NASHVILLE, Tenn. The Nashville community is invited to attend the BNA
Balloon Build Day—a special event at the Nashville International Airport (BNA)
in celebration of its 75th anniversary on June 17 from 1–4 p.m. Patrons at the
free event can watch the building of a half-scale sculpted balloon model of a
DC-3 aircraft, the first plane to land at BNA, made completely out of
environmentally friendly balloons. The sculpture will be lifted into the
terminal on June 19 and will remain afloat for about one month.
Visitors are asked to park in
the Short Term garage and bring their parking stub inside to be validated for
free parking. The event will also include balloon artists, face painting for
children, live music and more.
WHO: The Nashville community, family-friendly event
WHAT: Balloon artists, face painting, snacks
WHEN: June 17, 1 p.m. – 4 p.m.
WHERE: Nashville International Airport, terminal lobby
· From I-40 West,
take Exit 216A.
· Follow signs to
Short Term parking.
· Enter the gate
into the Long Term A / Short Term parking lot, continue straight to the garage.
· Enter and park
inside the garage.
· Bring your
parking ticket to the terminal ticketing lobby to be validated.
History of BNA
The Nashville International
Airport opened in June 1937. Originally constructed as a federal Works Progress
Administration (WPA) project, the airport was named Berry Field in honor of
Colonel Harry S. Berry, state administrator of the WPA. The three-letter
identifier, BNA, stands for Berry Field Nashville. In 1937, the
new airport consisted of a terminal building, two hangars, a 4,000-foot
concrete runway and a flashing beacon. American and Eastern airlines were the
first air carriers to serve Nashville, and within the year, 189,000 passengers
had enjoyed the facilities.
Berry Field became the military
base for the 4th Ferrying Command during World War II. The federal government
added additional acreage for its military operations, and in 1946 after the war
ended, the military returned a 1,500-acre airport to the city of Nashville.

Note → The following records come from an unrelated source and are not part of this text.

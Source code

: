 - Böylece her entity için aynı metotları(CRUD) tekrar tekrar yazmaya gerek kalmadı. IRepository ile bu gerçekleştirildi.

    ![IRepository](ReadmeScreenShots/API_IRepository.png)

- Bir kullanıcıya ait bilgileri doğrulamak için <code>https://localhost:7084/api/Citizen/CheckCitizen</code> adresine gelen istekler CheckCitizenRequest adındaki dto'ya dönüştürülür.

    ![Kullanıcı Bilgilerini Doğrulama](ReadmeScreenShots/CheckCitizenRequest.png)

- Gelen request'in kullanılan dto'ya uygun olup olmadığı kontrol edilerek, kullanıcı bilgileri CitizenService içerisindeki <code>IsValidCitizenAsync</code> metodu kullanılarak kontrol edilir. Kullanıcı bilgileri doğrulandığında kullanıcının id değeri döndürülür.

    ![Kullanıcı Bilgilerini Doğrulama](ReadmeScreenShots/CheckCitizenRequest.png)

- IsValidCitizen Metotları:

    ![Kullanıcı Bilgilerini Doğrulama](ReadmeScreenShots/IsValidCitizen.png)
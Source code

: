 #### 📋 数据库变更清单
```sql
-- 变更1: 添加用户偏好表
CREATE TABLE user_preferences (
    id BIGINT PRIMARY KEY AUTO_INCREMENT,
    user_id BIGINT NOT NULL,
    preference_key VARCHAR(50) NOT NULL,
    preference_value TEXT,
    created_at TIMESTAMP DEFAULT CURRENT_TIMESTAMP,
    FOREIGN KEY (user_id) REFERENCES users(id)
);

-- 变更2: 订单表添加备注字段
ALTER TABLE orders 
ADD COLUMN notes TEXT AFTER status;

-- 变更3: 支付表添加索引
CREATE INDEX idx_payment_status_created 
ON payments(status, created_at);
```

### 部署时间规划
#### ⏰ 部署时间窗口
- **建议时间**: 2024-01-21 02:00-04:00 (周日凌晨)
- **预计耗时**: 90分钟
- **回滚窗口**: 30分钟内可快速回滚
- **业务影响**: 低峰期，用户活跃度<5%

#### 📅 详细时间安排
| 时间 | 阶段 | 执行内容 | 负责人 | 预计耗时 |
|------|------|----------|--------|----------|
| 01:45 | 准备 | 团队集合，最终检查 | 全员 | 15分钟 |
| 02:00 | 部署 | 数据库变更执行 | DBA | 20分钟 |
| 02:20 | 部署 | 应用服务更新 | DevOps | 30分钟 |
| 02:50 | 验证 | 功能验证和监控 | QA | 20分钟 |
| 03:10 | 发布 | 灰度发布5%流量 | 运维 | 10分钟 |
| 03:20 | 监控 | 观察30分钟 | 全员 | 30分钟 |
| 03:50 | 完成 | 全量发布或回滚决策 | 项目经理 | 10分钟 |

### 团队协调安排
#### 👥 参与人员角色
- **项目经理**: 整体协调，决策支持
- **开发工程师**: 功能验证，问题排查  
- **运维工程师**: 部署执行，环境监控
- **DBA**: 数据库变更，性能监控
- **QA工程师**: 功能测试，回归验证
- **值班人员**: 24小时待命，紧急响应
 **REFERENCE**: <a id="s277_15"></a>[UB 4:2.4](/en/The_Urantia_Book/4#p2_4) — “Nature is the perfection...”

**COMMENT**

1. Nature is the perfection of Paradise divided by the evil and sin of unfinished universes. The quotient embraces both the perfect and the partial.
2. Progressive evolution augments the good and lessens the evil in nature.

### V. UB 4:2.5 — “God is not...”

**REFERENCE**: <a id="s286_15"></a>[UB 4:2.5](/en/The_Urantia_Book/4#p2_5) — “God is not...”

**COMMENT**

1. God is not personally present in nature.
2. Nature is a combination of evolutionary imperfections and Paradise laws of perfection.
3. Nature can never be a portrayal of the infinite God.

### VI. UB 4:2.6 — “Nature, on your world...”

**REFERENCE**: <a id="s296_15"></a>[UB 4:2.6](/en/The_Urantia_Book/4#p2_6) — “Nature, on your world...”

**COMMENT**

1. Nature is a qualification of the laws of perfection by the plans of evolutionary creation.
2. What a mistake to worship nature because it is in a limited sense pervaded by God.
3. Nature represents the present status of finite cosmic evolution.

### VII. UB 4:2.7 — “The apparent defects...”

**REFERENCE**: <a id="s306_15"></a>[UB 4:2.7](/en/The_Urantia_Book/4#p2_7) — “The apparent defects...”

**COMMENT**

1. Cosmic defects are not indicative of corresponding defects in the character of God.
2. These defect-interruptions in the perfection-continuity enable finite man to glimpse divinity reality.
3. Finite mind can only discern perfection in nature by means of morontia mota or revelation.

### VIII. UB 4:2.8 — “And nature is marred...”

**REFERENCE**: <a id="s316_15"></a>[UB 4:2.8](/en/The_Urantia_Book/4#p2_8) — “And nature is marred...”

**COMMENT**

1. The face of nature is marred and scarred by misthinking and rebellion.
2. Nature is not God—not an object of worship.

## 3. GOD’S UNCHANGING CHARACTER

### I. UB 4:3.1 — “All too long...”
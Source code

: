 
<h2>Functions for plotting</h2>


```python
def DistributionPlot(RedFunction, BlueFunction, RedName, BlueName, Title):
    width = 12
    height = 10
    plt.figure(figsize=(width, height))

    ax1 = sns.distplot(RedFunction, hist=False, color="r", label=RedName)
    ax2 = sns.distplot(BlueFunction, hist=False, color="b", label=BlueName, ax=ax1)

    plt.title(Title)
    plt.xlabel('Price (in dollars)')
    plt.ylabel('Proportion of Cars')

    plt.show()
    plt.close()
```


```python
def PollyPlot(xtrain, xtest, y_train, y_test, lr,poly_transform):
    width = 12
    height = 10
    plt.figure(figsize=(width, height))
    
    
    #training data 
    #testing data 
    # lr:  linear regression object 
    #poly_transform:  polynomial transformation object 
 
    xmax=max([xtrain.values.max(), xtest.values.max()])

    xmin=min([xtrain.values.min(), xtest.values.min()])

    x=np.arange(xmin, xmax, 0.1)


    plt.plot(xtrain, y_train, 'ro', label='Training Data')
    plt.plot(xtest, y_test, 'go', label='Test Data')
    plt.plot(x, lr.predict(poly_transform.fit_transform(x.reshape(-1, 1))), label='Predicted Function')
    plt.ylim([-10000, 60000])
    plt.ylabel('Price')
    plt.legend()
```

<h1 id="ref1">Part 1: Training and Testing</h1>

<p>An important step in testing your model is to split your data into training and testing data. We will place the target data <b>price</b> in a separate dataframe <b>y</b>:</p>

With the rapid growth of air
transportation, Berry Field's facilities became obsolete. A new
145,900-square-foot passenger terminal opened in 1961, a year after the
inaugural flight of Nashville's first jet-powered service. In the late 1960s, a
group of city planners and community leaders wanted to establish a system of
governance for the airport that would be self-financing and ensure a safe,
efficient and modern airport for the future. In 1970, the Metropolitan Council passed
a resolution creating the Metropolitan Nashville Airport Authority (MNAA) to
own and operate the airport. The Airport Authority was a prototype organization
in the aviation industry and continues to serve as a national model for other
Realizing that further
expansion would be needed to meet accelerating passenger demand, the MNAA
updated its Master Plan in 1980 and began an environmental assessment for a new
terminal. In 1987, the airport dedicated the new 750,000-square-foot passenger terminal.
The airport's name was changed to Nashville International Airport in 1988 to
reflect present and future international air service goals.
In a Nashville Banner newspaper
article dated June 13, 1937, the WPA declared, “the field in Nashville is regarded
as a model for the nation.” BNA has been propelling Nashville forward since.
Today, 9.4 million people travel through the airport annually. BNA has an
average of 380 daily arriving and departing flights traveling to 70 locations
(50 nonstop) in the United States, Canada, Mexico and Jamaica.